上記のアイデア(調査観点)に関連する特許を抽出する。

条件

調査対象国:JP
調査資料:特許公報、実用新案公報
調査期間:出願10年
ステータス:生死不問
調査母集合:打錠・錠剤に関するもの

作業

  1. AIを使って、アイデアを生成&ブラッシュアップ
  2. AIを使って、アイデアに関連する特許を抽出
  3. AIを使って、アイデアと抽出公報を対比(詳細評価)
  4. AIを使って、アイデアと抽出公報を対比(対比表作成)
  5. AIを使って、アイデアと類似する特許の出願動向分析
  6. AIを使って、アイデアと類似する技術カテゴリ抽出

新規の特許出願を行う前に、類似する既存の特許公報を探す調査です。発明の新規性や進歩性を確認し、特許取得の可能性を判断します。無駄な出願を防ぎ、より強い特許請求範囲の作成に役立ちます。

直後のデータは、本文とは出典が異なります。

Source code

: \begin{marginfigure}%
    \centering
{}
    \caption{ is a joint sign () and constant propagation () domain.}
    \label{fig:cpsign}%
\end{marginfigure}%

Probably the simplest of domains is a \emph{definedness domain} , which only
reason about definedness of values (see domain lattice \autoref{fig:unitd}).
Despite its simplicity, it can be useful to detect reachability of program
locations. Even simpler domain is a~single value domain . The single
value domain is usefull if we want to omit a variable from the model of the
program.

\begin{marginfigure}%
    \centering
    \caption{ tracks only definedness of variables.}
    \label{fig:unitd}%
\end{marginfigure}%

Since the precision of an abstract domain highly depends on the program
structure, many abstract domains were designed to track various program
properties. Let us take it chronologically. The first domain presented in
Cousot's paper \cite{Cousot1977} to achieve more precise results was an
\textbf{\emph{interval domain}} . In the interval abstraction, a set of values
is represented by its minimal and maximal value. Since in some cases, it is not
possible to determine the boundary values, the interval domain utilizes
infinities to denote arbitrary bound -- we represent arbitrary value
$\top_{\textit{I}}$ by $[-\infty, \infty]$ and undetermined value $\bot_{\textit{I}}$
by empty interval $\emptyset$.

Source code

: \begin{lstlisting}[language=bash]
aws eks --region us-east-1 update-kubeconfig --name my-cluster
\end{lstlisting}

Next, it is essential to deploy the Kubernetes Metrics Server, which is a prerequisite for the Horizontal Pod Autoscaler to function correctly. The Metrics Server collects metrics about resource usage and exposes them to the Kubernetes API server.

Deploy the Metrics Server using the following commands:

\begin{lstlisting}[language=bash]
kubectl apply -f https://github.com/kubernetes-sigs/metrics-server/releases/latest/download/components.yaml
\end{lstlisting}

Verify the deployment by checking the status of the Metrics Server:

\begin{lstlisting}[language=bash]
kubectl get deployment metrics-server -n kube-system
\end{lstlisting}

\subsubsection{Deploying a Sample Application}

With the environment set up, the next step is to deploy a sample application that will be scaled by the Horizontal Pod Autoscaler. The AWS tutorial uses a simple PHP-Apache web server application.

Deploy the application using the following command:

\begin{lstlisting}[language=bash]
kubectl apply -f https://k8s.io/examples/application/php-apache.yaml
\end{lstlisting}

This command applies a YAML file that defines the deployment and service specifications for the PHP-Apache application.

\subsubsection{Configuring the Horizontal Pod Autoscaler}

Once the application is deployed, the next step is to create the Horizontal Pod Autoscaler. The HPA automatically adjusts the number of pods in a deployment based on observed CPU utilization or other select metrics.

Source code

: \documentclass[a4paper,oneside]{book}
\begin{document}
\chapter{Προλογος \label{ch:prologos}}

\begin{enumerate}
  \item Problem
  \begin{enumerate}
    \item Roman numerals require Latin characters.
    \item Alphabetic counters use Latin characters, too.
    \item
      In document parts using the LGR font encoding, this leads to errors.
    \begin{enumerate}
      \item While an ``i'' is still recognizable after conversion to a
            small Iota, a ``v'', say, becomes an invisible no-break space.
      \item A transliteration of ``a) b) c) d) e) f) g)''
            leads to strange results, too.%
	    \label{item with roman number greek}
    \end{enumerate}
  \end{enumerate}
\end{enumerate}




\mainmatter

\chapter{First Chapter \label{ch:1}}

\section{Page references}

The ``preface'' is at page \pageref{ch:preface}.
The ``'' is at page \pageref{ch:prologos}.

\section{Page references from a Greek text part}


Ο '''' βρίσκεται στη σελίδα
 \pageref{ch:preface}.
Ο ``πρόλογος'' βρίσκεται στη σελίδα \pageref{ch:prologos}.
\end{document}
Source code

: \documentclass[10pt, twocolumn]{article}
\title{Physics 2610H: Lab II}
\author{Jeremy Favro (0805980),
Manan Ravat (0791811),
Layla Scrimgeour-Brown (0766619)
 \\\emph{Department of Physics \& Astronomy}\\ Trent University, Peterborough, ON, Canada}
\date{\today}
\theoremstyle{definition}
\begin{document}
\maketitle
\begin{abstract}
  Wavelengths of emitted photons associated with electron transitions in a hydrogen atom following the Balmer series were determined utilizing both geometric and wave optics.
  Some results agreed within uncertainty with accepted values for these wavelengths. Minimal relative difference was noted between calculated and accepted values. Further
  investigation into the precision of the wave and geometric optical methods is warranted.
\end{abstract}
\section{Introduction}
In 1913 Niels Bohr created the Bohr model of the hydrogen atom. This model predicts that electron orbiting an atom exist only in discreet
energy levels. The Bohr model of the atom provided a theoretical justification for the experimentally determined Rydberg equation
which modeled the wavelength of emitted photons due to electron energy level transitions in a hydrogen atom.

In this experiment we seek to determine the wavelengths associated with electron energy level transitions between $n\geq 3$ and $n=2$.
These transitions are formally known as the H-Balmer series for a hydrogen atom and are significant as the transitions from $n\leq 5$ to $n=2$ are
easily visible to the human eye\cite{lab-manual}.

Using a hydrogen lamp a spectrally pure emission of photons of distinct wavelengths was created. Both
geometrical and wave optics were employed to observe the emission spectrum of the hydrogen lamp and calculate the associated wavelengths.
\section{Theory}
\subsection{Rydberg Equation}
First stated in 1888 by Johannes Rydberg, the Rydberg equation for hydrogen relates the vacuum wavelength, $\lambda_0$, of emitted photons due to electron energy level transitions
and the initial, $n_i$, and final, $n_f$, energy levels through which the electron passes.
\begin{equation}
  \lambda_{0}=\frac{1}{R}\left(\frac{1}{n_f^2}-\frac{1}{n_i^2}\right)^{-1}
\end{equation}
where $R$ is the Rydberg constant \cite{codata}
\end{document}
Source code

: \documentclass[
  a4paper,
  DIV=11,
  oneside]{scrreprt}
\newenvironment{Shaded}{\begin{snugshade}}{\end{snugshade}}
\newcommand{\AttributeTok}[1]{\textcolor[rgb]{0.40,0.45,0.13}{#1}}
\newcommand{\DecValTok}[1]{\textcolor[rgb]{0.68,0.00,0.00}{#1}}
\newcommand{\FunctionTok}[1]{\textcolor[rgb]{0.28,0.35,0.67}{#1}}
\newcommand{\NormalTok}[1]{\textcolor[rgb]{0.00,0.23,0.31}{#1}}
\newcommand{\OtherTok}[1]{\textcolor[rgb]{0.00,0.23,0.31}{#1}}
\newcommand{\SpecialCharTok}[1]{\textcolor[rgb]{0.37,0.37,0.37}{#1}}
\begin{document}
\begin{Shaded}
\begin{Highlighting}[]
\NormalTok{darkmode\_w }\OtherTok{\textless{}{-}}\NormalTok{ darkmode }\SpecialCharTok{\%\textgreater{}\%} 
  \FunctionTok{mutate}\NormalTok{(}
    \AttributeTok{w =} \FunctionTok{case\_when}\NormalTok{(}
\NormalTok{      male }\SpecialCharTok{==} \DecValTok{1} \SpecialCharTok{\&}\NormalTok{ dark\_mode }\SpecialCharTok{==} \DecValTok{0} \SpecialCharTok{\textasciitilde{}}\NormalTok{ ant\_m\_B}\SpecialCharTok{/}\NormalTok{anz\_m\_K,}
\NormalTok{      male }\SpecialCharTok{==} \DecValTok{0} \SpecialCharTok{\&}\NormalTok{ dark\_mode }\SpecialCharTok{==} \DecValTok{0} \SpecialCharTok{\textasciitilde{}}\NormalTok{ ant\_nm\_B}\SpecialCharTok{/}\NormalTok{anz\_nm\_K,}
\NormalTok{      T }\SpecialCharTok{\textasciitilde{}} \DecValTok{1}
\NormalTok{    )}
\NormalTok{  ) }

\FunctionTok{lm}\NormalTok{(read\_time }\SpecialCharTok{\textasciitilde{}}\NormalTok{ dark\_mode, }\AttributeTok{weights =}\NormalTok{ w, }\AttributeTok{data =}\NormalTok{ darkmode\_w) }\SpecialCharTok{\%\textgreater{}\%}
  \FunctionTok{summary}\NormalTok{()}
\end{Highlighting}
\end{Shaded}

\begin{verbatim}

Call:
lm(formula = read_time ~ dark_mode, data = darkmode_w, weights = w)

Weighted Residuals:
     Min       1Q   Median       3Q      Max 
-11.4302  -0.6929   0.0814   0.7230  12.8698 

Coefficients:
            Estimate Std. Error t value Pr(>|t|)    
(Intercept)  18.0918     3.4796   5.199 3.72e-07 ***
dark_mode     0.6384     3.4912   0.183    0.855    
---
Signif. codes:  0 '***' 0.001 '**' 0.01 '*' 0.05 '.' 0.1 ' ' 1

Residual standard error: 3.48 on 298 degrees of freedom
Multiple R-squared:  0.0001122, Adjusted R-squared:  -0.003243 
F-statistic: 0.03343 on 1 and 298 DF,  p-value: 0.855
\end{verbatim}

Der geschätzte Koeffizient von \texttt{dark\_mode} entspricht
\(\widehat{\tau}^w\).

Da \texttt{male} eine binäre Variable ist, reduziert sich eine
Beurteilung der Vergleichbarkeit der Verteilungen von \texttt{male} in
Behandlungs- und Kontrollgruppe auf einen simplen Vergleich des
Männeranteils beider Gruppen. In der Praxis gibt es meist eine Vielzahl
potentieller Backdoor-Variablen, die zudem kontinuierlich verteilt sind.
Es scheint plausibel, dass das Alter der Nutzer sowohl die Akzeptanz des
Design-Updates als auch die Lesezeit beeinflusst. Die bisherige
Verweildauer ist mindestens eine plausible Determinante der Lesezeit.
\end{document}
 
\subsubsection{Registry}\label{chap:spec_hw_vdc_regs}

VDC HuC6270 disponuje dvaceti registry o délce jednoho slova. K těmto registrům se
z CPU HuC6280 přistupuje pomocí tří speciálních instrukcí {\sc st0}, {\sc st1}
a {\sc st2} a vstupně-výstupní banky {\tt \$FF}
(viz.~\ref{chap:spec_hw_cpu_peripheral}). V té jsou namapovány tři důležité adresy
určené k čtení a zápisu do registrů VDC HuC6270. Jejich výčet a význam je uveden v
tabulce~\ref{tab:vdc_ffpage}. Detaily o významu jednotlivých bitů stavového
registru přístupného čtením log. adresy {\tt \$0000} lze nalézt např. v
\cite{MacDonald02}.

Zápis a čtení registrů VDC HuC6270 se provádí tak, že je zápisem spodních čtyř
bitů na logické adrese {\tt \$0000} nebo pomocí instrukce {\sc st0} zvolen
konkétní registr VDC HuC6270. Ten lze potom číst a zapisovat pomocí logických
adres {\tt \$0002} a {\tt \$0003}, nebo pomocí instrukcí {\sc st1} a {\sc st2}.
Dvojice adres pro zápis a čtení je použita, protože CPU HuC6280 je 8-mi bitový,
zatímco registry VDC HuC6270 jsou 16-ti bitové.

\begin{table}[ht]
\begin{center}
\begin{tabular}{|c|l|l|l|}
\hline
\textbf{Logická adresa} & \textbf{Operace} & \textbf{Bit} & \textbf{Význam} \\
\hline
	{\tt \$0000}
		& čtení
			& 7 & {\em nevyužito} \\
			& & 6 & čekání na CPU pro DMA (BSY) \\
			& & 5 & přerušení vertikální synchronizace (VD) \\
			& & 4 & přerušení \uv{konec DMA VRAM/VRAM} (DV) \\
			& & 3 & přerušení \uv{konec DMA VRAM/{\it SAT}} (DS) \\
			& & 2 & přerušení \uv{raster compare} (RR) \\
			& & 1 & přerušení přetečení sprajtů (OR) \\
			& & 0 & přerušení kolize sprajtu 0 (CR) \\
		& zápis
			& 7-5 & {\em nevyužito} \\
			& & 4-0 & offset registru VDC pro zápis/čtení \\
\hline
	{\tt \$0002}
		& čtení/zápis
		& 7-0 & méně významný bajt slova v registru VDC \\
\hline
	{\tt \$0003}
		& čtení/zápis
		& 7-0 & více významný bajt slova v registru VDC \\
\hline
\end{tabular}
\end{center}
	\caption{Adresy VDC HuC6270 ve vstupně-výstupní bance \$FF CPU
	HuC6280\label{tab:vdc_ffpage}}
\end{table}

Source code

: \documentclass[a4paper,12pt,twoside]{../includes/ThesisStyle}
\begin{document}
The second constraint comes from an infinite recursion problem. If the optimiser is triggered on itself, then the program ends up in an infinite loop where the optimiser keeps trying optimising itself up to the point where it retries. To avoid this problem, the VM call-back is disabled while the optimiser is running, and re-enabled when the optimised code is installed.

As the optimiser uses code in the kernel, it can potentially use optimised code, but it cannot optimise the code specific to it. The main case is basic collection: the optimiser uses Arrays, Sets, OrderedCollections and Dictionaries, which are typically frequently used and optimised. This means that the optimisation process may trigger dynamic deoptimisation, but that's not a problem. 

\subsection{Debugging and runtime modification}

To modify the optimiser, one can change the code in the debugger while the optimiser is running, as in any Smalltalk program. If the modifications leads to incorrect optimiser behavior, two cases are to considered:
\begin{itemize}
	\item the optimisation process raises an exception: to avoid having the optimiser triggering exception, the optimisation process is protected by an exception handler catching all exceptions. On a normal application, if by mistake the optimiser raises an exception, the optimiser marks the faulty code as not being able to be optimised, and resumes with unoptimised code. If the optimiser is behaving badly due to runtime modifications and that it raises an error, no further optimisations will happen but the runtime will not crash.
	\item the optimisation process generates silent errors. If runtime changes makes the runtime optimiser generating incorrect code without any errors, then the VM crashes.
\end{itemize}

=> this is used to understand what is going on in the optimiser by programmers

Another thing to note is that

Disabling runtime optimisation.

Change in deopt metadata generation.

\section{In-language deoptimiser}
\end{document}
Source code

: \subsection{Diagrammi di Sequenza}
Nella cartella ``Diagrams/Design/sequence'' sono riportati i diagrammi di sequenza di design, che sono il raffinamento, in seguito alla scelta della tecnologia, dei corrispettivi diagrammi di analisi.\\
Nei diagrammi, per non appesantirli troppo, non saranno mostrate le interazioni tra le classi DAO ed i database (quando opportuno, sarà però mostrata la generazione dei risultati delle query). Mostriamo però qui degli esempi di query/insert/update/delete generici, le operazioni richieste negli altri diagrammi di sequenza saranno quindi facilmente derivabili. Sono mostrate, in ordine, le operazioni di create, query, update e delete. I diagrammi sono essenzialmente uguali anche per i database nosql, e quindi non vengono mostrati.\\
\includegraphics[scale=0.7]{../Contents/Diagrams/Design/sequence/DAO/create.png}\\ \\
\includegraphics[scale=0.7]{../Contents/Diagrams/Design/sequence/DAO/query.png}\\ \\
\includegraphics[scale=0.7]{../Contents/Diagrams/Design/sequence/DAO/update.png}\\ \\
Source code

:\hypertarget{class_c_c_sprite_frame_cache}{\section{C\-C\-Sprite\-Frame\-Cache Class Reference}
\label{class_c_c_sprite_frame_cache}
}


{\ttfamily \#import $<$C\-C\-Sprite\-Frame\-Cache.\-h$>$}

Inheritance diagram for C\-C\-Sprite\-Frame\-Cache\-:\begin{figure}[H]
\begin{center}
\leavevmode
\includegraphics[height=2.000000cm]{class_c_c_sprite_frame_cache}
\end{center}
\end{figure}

新製品の開発・販売前に、他社の特許権を侵害していないかを確認する調査です。他社特許に抵触するリスクを事前に把握し、設計変更や回避策の検討、ライセンス交渉の判断材料として活用します。

特定の特許の有効性を検証するための調査です。対象特許の出願前に公知となっていた特許公報を探し、新規性や進歩性を否定できる資料を収集します。特許無効審判や侵害訴訟での資料に使用されます。

打錠・錠剤 × 事例紹介

Case Study

AIを活用した特許調査を動画とテキストでご紹介!

近年、人工知能(AI)技術の進歩により、特許調査の手法も大きく変化しています。AIを活用した特許調査では、従来の検索式による方法に加え、自然言語処理や機械学習の技術を用いることで、より広範な関連技術の発見や、類似特許の効率的な抽出が可能となっています。

特に、AIによる言語の意味理解や文脈把握により、キーワードだけでは発見が困難だった技術文献の特定や、異なる技術分野での類似発明の発見などで成果を上げています。また、大量の特許文献を短時間で分析し、技術動向の可視化や重要文献の優先度付けなども実現しています。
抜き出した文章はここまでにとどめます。